### WHAT IS NEEDED
What lines of the listing include the string "曲率半径"? Show them all.

### DATA EXCERPTS
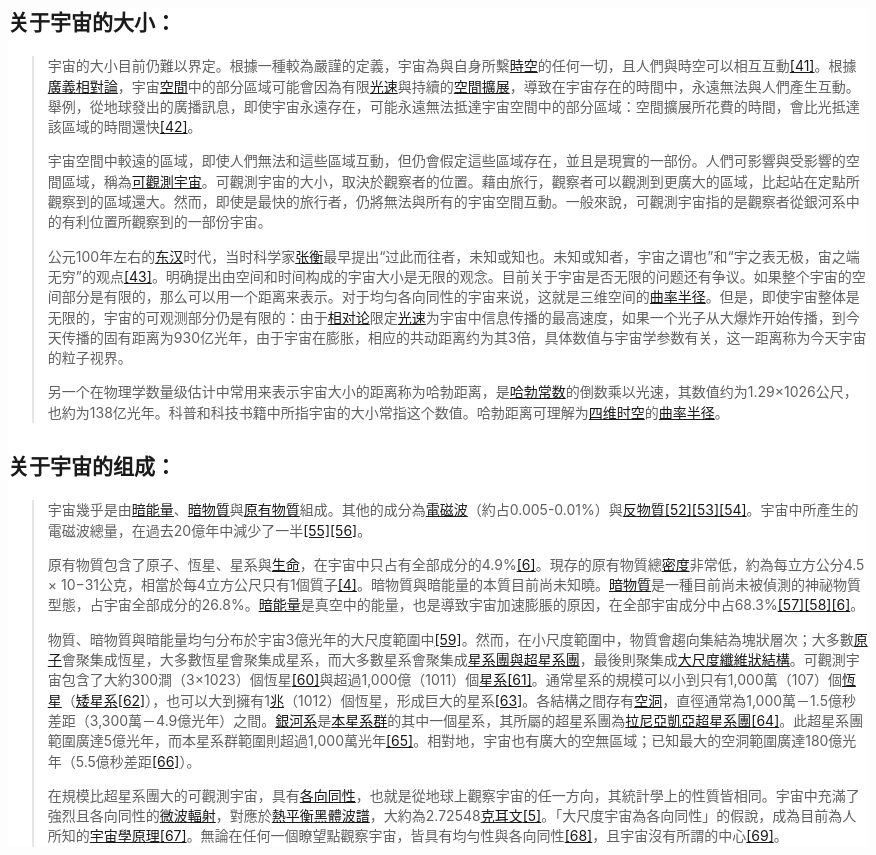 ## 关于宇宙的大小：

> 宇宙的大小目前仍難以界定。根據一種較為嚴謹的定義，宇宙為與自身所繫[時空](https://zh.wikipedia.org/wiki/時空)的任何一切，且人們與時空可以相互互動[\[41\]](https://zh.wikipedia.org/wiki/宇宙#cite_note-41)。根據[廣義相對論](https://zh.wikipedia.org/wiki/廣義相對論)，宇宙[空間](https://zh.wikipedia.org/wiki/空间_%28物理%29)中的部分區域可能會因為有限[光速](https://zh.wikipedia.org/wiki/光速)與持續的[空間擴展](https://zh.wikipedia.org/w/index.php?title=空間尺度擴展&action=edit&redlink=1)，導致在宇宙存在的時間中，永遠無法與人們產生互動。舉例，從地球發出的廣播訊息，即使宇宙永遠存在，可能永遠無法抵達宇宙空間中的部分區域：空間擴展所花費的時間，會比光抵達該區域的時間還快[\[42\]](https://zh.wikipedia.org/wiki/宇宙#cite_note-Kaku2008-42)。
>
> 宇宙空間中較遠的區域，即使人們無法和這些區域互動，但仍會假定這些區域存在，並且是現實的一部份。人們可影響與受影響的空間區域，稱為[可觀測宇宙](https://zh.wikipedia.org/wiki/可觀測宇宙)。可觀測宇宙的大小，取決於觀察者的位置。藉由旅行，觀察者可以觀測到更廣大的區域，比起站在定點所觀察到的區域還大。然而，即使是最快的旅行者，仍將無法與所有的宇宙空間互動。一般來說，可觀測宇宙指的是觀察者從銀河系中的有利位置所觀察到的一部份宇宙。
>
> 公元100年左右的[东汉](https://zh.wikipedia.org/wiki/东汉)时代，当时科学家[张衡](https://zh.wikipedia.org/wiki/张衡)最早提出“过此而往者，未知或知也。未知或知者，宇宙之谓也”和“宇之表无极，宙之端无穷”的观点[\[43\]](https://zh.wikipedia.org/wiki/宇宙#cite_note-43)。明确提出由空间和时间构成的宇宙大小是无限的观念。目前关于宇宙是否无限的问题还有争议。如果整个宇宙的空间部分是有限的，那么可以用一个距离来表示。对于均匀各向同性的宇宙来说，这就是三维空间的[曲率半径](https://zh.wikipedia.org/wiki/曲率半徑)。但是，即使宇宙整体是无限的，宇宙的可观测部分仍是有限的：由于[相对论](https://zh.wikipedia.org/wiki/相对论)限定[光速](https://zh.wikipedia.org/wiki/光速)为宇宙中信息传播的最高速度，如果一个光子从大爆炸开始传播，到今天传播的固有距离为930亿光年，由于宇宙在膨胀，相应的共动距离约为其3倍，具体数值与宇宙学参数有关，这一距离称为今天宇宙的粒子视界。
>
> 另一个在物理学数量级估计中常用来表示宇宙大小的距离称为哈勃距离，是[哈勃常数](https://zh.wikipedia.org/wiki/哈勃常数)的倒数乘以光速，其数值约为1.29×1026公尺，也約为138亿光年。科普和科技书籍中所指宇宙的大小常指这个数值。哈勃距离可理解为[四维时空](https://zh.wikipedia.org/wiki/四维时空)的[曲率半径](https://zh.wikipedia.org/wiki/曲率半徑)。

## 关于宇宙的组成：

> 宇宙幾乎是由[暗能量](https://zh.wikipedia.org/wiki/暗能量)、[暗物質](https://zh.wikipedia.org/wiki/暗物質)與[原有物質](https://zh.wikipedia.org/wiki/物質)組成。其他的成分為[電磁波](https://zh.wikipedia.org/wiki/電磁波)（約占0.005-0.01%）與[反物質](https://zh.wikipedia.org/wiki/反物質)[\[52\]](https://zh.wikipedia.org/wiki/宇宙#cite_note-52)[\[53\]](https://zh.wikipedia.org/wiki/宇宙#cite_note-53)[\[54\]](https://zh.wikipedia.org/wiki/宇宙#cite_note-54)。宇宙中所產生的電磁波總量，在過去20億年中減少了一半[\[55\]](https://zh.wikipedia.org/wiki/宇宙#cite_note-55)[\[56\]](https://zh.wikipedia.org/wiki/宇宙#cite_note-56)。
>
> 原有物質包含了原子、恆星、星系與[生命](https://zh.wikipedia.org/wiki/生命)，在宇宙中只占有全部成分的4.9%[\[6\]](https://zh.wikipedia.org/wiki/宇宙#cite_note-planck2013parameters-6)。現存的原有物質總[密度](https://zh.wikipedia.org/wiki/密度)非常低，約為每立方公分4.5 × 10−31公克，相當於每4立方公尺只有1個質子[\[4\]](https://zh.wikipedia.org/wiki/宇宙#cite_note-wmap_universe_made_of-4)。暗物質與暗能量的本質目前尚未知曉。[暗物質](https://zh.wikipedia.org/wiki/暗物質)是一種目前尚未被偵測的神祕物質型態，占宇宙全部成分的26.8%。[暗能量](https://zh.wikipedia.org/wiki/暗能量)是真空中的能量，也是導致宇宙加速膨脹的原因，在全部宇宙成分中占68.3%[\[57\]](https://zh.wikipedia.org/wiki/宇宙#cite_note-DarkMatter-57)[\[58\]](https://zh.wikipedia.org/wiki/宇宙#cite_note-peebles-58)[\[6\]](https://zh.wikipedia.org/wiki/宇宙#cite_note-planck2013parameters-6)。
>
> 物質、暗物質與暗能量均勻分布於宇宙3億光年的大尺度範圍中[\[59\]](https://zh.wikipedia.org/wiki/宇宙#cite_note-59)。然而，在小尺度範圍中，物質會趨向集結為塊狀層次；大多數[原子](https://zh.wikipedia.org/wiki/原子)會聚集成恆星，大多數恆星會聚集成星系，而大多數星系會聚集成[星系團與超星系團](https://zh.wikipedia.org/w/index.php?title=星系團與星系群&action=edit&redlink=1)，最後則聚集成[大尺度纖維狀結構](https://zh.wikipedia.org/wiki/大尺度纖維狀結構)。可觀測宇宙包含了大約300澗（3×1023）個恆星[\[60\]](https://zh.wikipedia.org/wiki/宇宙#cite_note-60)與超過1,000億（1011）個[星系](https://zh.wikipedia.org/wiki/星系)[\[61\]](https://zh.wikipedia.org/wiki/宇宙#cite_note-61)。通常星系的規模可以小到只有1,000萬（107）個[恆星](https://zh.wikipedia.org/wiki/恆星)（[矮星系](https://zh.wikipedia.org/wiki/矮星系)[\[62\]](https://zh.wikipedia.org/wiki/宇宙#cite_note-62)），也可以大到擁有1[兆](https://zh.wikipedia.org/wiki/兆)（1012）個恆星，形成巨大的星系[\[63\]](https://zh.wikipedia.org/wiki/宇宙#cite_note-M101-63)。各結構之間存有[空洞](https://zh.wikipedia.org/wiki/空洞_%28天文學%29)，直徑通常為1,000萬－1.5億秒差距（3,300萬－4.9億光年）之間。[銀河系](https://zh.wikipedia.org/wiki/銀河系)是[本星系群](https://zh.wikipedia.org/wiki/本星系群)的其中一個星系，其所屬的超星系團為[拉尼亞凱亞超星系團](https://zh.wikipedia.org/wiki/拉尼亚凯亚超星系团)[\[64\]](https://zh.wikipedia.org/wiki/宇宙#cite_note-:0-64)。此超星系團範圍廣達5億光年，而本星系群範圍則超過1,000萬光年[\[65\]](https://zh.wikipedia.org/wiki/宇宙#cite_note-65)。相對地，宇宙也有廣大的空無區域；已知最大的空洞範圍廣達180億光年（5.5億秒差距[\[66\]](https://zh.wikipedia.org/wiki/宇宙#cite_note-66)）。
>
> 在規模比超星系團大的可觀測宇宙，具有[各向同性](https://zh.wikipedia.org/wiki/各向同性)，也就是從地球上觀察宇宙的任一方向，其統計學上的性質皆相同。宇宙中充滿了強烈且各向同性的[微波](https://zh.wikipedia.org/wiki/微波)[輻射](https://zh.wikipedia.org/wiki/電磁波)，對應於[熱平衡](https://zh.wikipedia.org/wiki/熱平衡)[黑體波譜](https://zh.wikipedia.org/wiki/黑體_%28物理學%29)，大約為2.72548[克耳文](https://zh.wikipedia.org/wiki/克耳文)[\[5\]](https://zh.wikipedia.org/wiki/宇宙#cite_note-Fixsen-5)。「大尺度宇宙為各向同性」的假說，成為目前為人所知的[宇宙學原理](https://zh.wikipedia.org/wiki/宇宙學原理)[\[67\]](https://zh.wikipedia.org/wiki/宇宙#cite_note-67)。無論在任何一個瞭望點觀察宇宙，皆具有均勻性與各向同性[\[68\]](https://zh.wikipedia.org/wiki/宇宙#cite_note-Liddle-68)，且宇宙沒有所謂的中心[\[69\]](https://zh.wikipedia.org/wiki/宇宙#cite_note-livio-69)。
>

### RESPONSE BELOW
> 公元100年左右的[东汉](https://zh.wikipedia.org/wiki/东汉)时代，当时科学家[张衡](https://zh.wikipedia.org/wiki/张衡)最早提出“过此而往者，未知或知也。未知或知者，宇宙之谓也”和“宇之表无极，宙之端无穷”的观点[\[43\]](https://zh.wikipedia.org/wiki/宇宙#cite_note-43)。明确提出由空间和时间构成的宇宙大小是无限的观念。目前关于宇宙是否无限的问题还有争议。如果整个宇宙的空间部分是有限的，那么可以用一个距离来表示。对于均匀各向同性的宇宙来说，这就是三维空间的[曲率半径](https://zh.wikipedia.org/wiki/曲率半徑)。但是，即使宇宙整体是无限的，宇宙的可观测部分仍是有限的：由于[相对论](https://zh.wikipedia.org/wiki/相对论)限定[光速](https://zh.wikipedia.org/wiki/光速)为宇宙中信息传播的最高速度，如果一个光子从大爆炸开始传播，到今天传播的固有距离为930亿光年，由于宇宙在膨胀，相应的共动距离约为其3倍，具体数值与宇宙学参数有关，这一距离称为今天宇宙的粒子视界。
> 另一个在物理学数量级估计中常用来表示宇宙大小的距离称为哈勃距离，是[哈勃常数](https://zh.wikipedia.org/wiki/哈勃常数)的倒数乘以光速，其数值约为1.29×1026公尺，也約为138亿光年。科普和科技书籍中所指宇宙的大小常指这个数值。哈勃距离可理解为[四维时空](https://zh.wikipedia.org/wiki/四维时空)的[曲率半径](https://zh.wikipedia.org/wiki/曲率半徑)。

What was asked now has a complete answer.